I'm just beginning to learn about encoding issues, and I've learned just enough to know that it's far more complicated (on Windows, at least) than I had imagined, and that I have a lot more to learn.
I have an xml document that I believe is encoded with UTF-8. I'm using a VB.net app to transform the xml with (XslCompiledTransform and XmlTextWriter) into a column-specific text file. Some characters in the xml are coming out bad in the output text file. Example: an em-dash (—) is being turned into three characters "—". When that happens the columns in the file are thrown off.
As I understand it, an em-dash is not even a "Unicode character". I wouldn't expect to have issues with it. But, I can make the problem come and go by changing the encoding specified in the VB.net app.
If I use this, the em-dash is preserved:
Using writer = New XmlTextWriter(strOutputPath, New UTF8Encoding(True))
If I use this, the em-dash is corrupted into "—":
Using writer = New XmlTextWriter(strOutputPath, New UTF8Encoding(False))
The True/False simply tells VB whether to write the BOM at the beginning of the file. As I understand it, the BOM is neither necessary nor recommended for UTF-8. So, my preference is False - but then I get the weird characters.
I have several questions:
How can I be certain that the xml file is UTF-8? Is there a Windows tool that can tell me that?
How can I be certain that the transformed file is actually bad? Could it be that the real problem is the editor I'm using to look at it? Both EmEditor and UltraEdit show the same thing.
I've tried using the XVI32 hex editor to look at the file. I want to know what is actually written to disk, rather than what some GUI program is displaying to me. But, even on a file that looks good in EmEditor, XVI32 shows me the bad characters. Could it be that XVI32 just doesn't understand non-ASCII characters? What Windows hex editor would you recommend for this purpose?
The XML file is 650 MB, and the final text file is 380 MB - so that limits the list of useful tools somewhat.

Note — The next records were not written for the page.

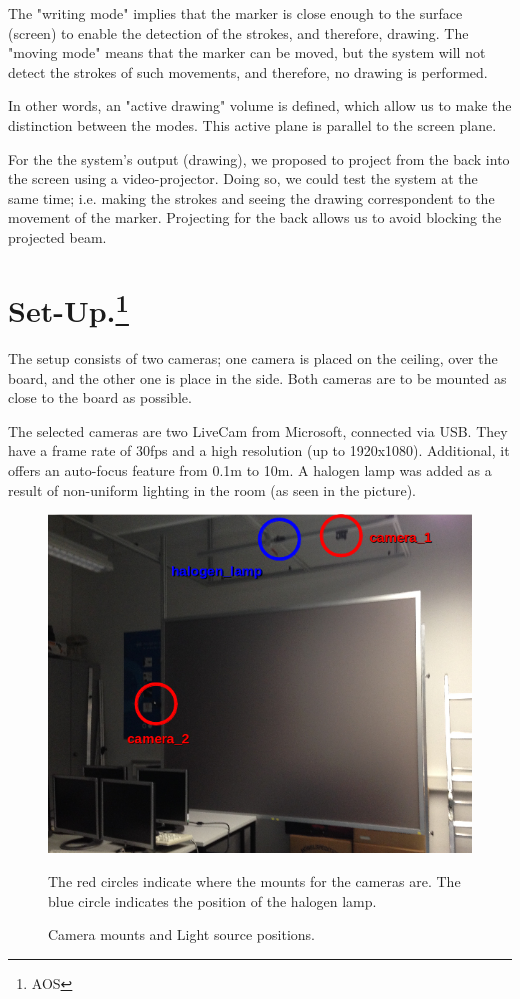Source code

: \documentclass[a4paper,12pt]{article}
\begin{document}
The "writing mode" implies that the marker is close enough to the surface (screen) to enable the detection of the strokes, and therefore, drawing. The "moving mode" means that the marker can be moved, but the system will not detect the strokes of such movements, and therefore, no drawing is performed.

In other words, an "active drawing" volume is defined, which allow us to make the distinction between the modes. This active plane is parallel to the screen plane.

For the the system's output (drawing), we proposed to project from the back into the screen using a video-projector. Doing so, we could test the system at the same time; i.e. making the strokes and seeing the drawing correspondent to the movement of the marker. Projecting for the back allows us to avoid blocking the projected beam.

\section[Set-Up.]{Set-Up.\footnote{AOS}}
The setup consists of two cameras; one camera is placed on the ceiling, over the board, and the other one is place in the side. Both cameras are to be mounted as close to the board as possible.

The selected cameras are two LiveCam from Microsoft, connected via USB. They have a frame rate of 30fps and a high resolution (up to 1920x1080). Additional, it offers an auto-focus feature from 0.1m to 10m. A halogen lamp was added as a result of non-uniform lighting in the room (as seen in the picture).

\begin{figure}[H]
    \begin{center}
	\includegraphics[width=12cm]{setupCams}
	\caption{Camera mounts and Light source positions.}
    The red circles indicate where the mounts for the cameras are. The blue circle indicates the position of the halogen lamp.
	\label{fig:setupcams}
    \end{center}
\end{figure}
\end{document}
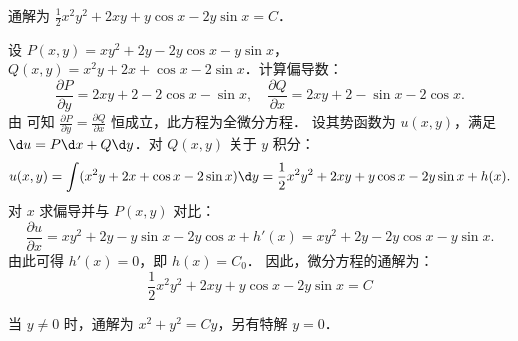 \begin{solution}
     通解为 $\frac{1}{2} x^2 y^2 + 2xy + y \cos x - 2y \sin x = C$．

    设 $P(x,y) = xy^2 + 2y - 2y \cos x - y \sin x$，$Q(x,y) = x^2y + 2x + \cos x - 2 \sin x$．计算偏导数：
    \begin{equation}
        \label{eq:p12-1-exact}
        \frac{\partial P}{\partial y} = 2xy + 2 - 2 \cos x - \sin x, \quad \frac{\partial Q}{\partial x} = 2xy + 2 - \sin x - 2 \cos x.
    \end{equation}
    由  可知 $\frac{\partial P}{\partial y} = \frac{\partial Q}{\partial x}$ 恒成立，此方程为全微分方程．
    设其势函数为 $u(x,y)$，满足 $\d u = P \d x + Q \d y$．对 $Q(x,y)$ 关于 $y$ 积分：
    \begin{equation}
        u(x,y) = \int (x^2y + 2x + \cos x - 2 \sin x) \d y = \frac{1}{2}x^2y^2 + 2xy + y \cos x - 2y \sin x + h(x).
    \end{equation}
    对 $x$ 求偏导并与 $P(x,y)$ 对比：
    \begin{equation}
        \frac{\partial u}{\partial x} = xy^2 + 2y - y \sin x - 2y \cos x + h'(x) = xy^2 + 2y - 2y \cos x - y \sin x.
    \end{equation}
    由此可得 $h'(x) = 0$，即 $h(x) = C_0$．
    因此，微分方程的通解为：
    \begin{equation}
        \boxed{\frac{1}{2} x^2 y^2 + 2xy + y \cos x - 2y \sin x = C}
    \end{equation}

     当 $y\neq 0$ 时，通解为 $x^2 + y^2 = Cy$，另有特解 $y=0$．


\end{solution}
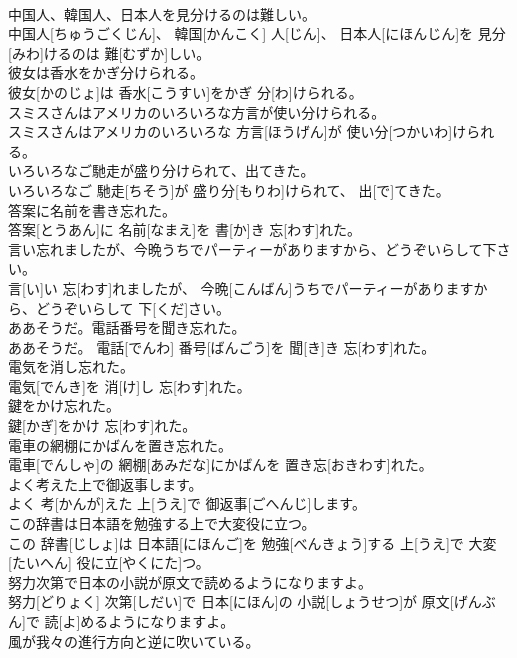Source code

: \documentclass[8pt]{extreport}
\begin{document}
\begin{CJK}{UTF8}{min}
\\	中国人、韓国人、日本人を見分けるのは難しい。	
\\	中国人[ちゅうごくじん]、 韓国[かんこく] 人[じん]、 日本人[にほんじん]を 見分[みわ]けるのは 難[むずか]しい。
\\	彼女は香水をかぎ分けられる。	
\\	彼女[かのじょ]は 香水[こうすい]をかぎ 分[わ]けられる。
\\	スミスさんはアメリカのいろいろな方言が使い分けられる。	
\\	スミスさんはアメリカのいろいろな 方言[ほうげん]が 使い分[つかいわ]けられる。
\\	いろいろなご馳走が盛り分けられて、出てきた。	
\\	いろいろなご 馳走[ちそう]が 盛り分[もりわ]けられて、 出[で]てきた。
\\	答案に名前を書き忘れた。	
\\	答案[とうあん]に 名前[なまえ]を 書[か]き 忘[わす]れた。
\\	言い忘れましたが、今晩うちでパーティーがありますから、どうぞいらして下さい。	
\\	言[い]い 忘[わす]れましたが、 今晩[こんばん]うちでパーティーがありますから、どうぞいらして 下[くだ]さい。
\\	ああそうだ。電話番号を聞き忘れた。	
\\	ああそうだ。 電話[でんわ] 番号[ばんごう]を 聞[き]き 忘[わす]れた。
\\	電気を消し忘れた。	
\\	電気[でんき]を 消[け]し 忘[わす]れた。
\\	鍵をかけ忘れた。	
\\	鍵[かぎ]をかけ 忘[わす]れた。
\\	電車の網棚にかばんを置き忘れた。	
\\	電車[でんしゃ]の 網棚[あみだな]にかばんを 置き忘[おきわす]れた。
\\	よく考えた上で御返事します。	
\\	よく 考[かんが]えた 上[うえ]で 御返事[ごへんじ]します。
\\	この辞書は日本語を勉強する上で大変役に立つ。	
\\	この 辞書[じしょ]は 日本語[にほんご]を 勉強[べんきょう]する 上[うえ]で 大変[たいへん] 役に立[やくにた]つ。
\\	努力次第で日本の小説が原文で読めるようになりますよ。	
\\	努力[どりょく] 次第[しだい]で 日本[にほん]の 小説[しょうせつ]が 原文[げんぶん]で 読[よ]めるようになりますよ。
\\	風が我々の進行方向と逆に吹いている。	

\end{CJK}
\end{document}
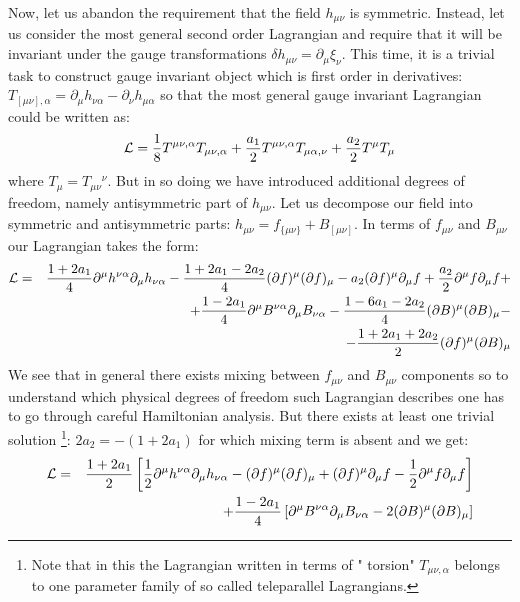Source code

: \documentclass[a4paper,12pt]{article}
\begin{document}
Now, let us abandon the requirement that the field $h_{\mu\nu}$ is
symmetric. Instead, let us consider the most general second order
Lagrangian and require that it will be invariant under the gauge
transformations $\delta h_{\mu\nu} = \partial_\mu \xi_\nu$. This time,
it is a trivial task to construct gauge invariant object which is
first order in derivatives: $T_{[\mu\nu],\alpha} = \partial_\mu
h_{\nu\alpha} - \partial_\nu h_{\mu\alpha}$  so that the most general
gauge invariant Lagrangian could be written as:
\begin{equation}
{\cal L} = \frac{1}{8} T^{\mu\nu,\alpha} T_{\mu\nu,\alpha} +
\frac{a_1}{2} T^{\mu\nu,\alpha} T_{\mu\alpha,\nu} + \frac{a_2}{2}
T^\mu T_\mu
\end{equation}
where $T_\mu = T_{\mu\nu}{}^\nu$. But in so doing we have introduced
additional degrees of freedom, namely antisymmetric part of
$h_{\mu\nu}$. Let us decompose our field into symmetric and
antisymmetric parts: $h_{\mu\nu} = f_{\{\mu\nu\}} + B_{[\mu\nu]}$. In
terms of $f_{\mu\nu}$ and $B_{\mu\nu}$ our Lagrangian takes the form:
\begin{eqnarray}
{\cal L} &=& \frac{1+2 a_1}{4} \partial^\mu h^{\nu\alpha} \partial_\mu
h_{\nu\alpha} - \frac{1+2 a_1-2 a_2}{4} (\partial f)^\mu
(\partial f)_\mu - a_2 (\partial f)^\mu \partial_\mu f + \frac{a_2}{2}
\partial^\mu f \partial_\mu f + \nonumber \\
 && + \frac{1-2 a_1}{4} \partial^\mu B^{\nu\alpha} \partial_\mu
 B_{\nu\alpha} - \frac{1-6 a_1-2 a_2}{4} (\partial B)^\mu
 (\partial B)_\mu - \nonumber \\
&& - \frac{1+2 a_1+2 a_2}{2} (\partial f)^\mu  (\partial B)_\mu
\end{eqnarray}
We see that in general there exists mixing between $f_{\mu\nu}$ and
$B_{\mu\nu}$ components so to understand which physical degrees of
freedom such Lagrangian describes one has to go through careful
Hamiltonian analysis. But there exists at least one trivial solution
\footnote{Note that in this the Lagrangian written in terms of "
torsion" $T_{\mu\nu,\alpha}$ belongs to one parameter family of so
called teleparallel Lagrangians.}: $2 a_2 = -( 1 + 2 a_1)$ for
which mixing term is absent and we get:
\begin{eqnarray}
{\cal L} &=& \frac{1+2 a_1}{2} \left[ \frac{1}{2} \partial^\mu
h^{\nu\alpha} \partial_\mu h_{\nu\alpha} - (\partial f)^\mu
(\partial f)_\mu + (\partial f)^\mu \partial_\mu f - \frac{1}{2}
\partial^\mu f \partial_\mu f \right] \nonumber \\
 && + \frac{1-2 a_1}{4} \left[ \partial^\mu B^{\nu\alpha} \partial_\mu
 B_{\nu\alpha} - 2 (\partial B)^\mu  (\partial B)_\mu \right]
\end{eqnarray}
\end{document}
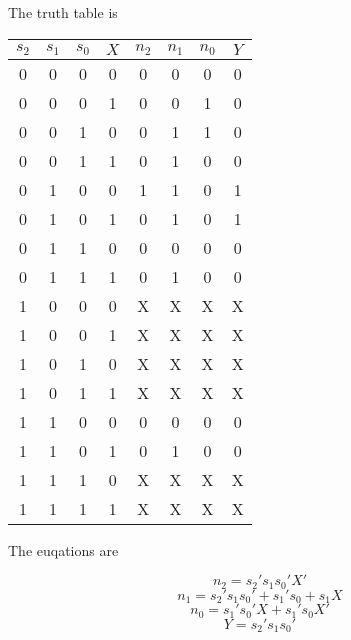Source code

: The truth table is 

\begin{center}
\begin{tabular}{cccc|cccc}
$s_{2}$ & $s_{1}$ & $s_{0}$ & $X$ & $n_{2}$ & $n_{1}$ & $n_{0}$ & $Y$ \\
\hline
0 & 0 & 0 & 0 & 0 & 0 & 0 & 0 \\
0 & 0 & 0 & 1 & 0 & 0 & 1 & 0 \\
0 & 0 & 1 & 0 & 0 & 1 & 1 & 0 \\
0 & 0 & 1 & 1 & 0 & 1 & 0 & 0 \\
0 & 1 & 0 & 0 & 1 & 1 & 0 & 1 \\
0 & 1 & 0 & 1 & 0 & 1 & 0 & 1 \\
0 & 1 & 1 & 0 & 0 & 0 & 0 & 0 \\
0 & 1 & 1 & 1 & 0 & 1 & 0 & 0 \\
1 & 0 & 0 & 0 & X & X & X & X \\
1 & 0 & 0 & 1 & X & X & X & X \\
1 & 0 & 1 & 0 & X & X & X & X \\
1 & 0 & 1 & 1 & X & X & X & X \\
1 & 1 & 0 & 0 & 0 & 0 & 0 & 0 \\
1 & 1 & 0 & 1 & 0 & 1 & 0 & 0 \\
1 & 1 & 1 & 0 & X & X & X & X \\
1 & 1 & 1 & 1 & X & X & X & X \\
\end{tabular}
\end{center}

The euqations are 

$$n_{2}=s_{2}'s_{1}s_{0}'X'$$
$$n_{1}=s_{2}'s_{1}s_{0}'+s_{1}'s_{0}+s_{1}X$$
$$n_{0}=s_{1}'s_{0}'X+s_{1}'s_{0}X'$$
$$Y=s_{2}'s_{1}s_{0}'$$


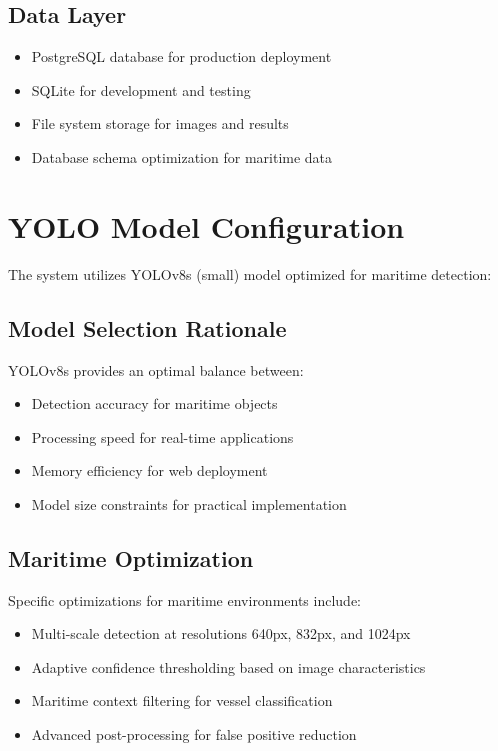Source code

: \documentclass[12pt,a4paper]{report}
\begin{document}
\subsection{Data Layer}
\begin{itemize}
    \item PostgreSQL database for production deployment
    \item SQLite for development and testing
    \item File system storage for images and results
    \item Database schema optimization for maritime data
\end{itemize}

\section{YOLO Model Configuration}
The system utilizes YOLOv8s (small) model optimized for maritime detection:

\subsection{Model Selection Rationale}
YOLOv8s provides an optimal balance between:
\begin{itemize}
    \item Detection accuracy for maritime objects
    \item Processing speed for real-time applications
    \item Memory efficiency for web deployment
    \item Model size constraints for practical implementation
\end{itemize}

\subsection{Maritime Optimization}
Specific optimizations for maritime environments include:
\begin{itemize}
    \item Multi-scale detection at resolutions 640px, 832px, and 1024px
    \item Adaptive confidence thresholding based on image characteristics
    \item Maritime context filtering for vessel classification
    \item Advanced post-processing for false positive reduction
\end{itemize}
\end{document}
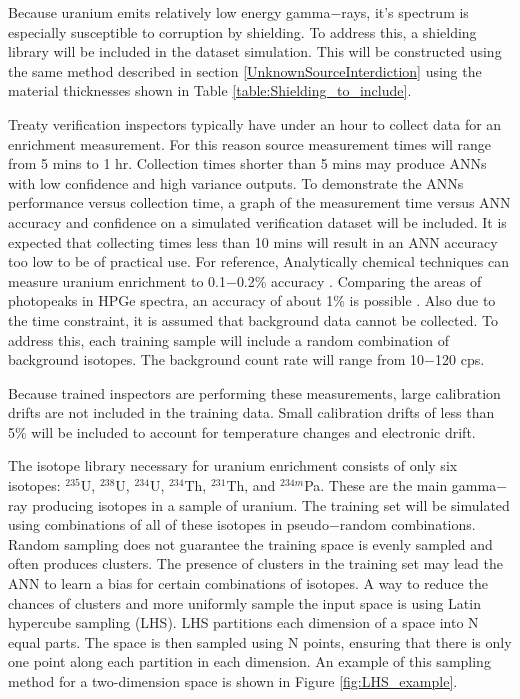 \documentclass[tocnosub,noragright,centerchapter,12pt,fullpage]{uiucecethesis09}
\begin{document}
Because uranium emits relatively low energy gamma$-$rays, it's spectrum is especially susceptible to corruption by shielding. To address this, a shielding library will be included in the dataset simulation. This will be constructed using the same method described in section \ref{UnknownSourceInterdiction} using the material thicknesses shown in Table \ref{table:Shielding_to_include}.

Treaty verification inspectors typically have under an hour to collect data for an enrichment measurement. For this reason source measurement times will range from 5 mins to 1 hr. Collection times shorter than 5 mins may produce ANNs with low confidence and high variance outputs. To demonstrate the ANNs performance versus collection time, a graph of the measurement time versus ANN accuracy and confidence on a simulated verification dataset will be included. It is expected that collecting times less than 10 mins will result in an ANN accuracy too low to be of practical use. For reference, Analytically chemical techniques can measure uranium enrichment to 0.1$-$0.2\% accuracy \cite{Pandas_Ch7_1991}. Comparing the areas of photopeaks in HPGe spectra, an accuracy of about 1\% is possible \cite{Pandas_Ch7_1991}. Also due to the time constraint, it is assumed that background data cannot be collected. To address this, each training sample will include a random combination of background isotopes. The background count rate will range from 10$-$120 cps.


Because trained inspectors are performing these measurements, large calibration drifts are not included in the training data. Small calibration drifts of less than 5\% will be included to account for temperature changes and electronic drift.

The isotope library necessary for uranium enrichment consists of only six isotopes: $^{235}$U, $^{238}$U, $^{234}$U, $^{234}$Th, $^{231}$Th, and $^{234m}$Pa. These are the main gamma$-$ray producing isotopes in a sample of uranium. The training set will be simulated using combinations of all of these isotopes in pseudo$-$random combinations. Random sampling does not guarantee the training space is evenly sampled and often produces clusters. The presence of clusters in the training set may lead the ANN to learn a bias for certain combinations of isotopes. A way to reduce the chances of clusters and more uniformly sample the input space is using Latin hypercube sampling (LHS). LHS partitions each dimension of a space into N equal parts. The space is then sampled using N points, ensuring that there is only one point along each partition in each dimension. An example of this sampling method for a two-dimension space is shown in Figure \ref{fig:LHS_example}.
\end{document}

You say 'As I understand it, an em-dash is not even a "Unicode character".' What do you mean by that? The Unicode character set definitely contains a code for em dash: 2014 hex. In the UTF-8 encoding, it will be 3 bytes: E2, 80, 94.
I suspect Martin Honnen is right that your editor is simply not showing the file properly. A couple of suggestions:
I'm not familiar with the editors you mention, but editors that handle different encodings will often silently choose an encoding by which to interpret the file (based on the BOM if there is one, and sometimes based on the character codes they see). They also typically have some way of showing what encoding they are interpreting the file as, and a way of tell them to load (or reload) the file as a particular encoding. If your editor does not have these features, I suggest you get one that does, such as EditPlus, or NotePad++.
As far as the hex editor, again I'm not familiar with the one you mention, but the whole point of a hex editor is to see the raw bytes. Such editors often offer a text view also (often side by side with the hex view) and if they do, I would not rely on their handling of encoding. Just use them to view the hex bytes and see if the bytes for your em dash are the same in both files.
Another way viewing the file can go wrong: even if your editor is interpreting the file as UTF-8, not all fonts will have all unicode characters in them, and for those characters not in the font they may display a little square or nothing at all. Try a few different fonts, or find one that purports to support unicode (though no font support ALL of Unicode, and there are several revisions of the Unicode spec which add more characters). Lucida Sans Unicode, I think, is one that will be on most Windows systems.
Another trick: I highly recommend the utility BabelMap. You can look up any unicode character there and see what the unicode value is, and you can copy the character from there and paste it into the file in your text editor and see how it displays it.
UltraEdit offers several configuration settings for working with UTF-8 encoded files. There is Auto detect UTF-8 files in File Handling - Unicode/UTF-8 Detection configuration dialog which is by default enabled.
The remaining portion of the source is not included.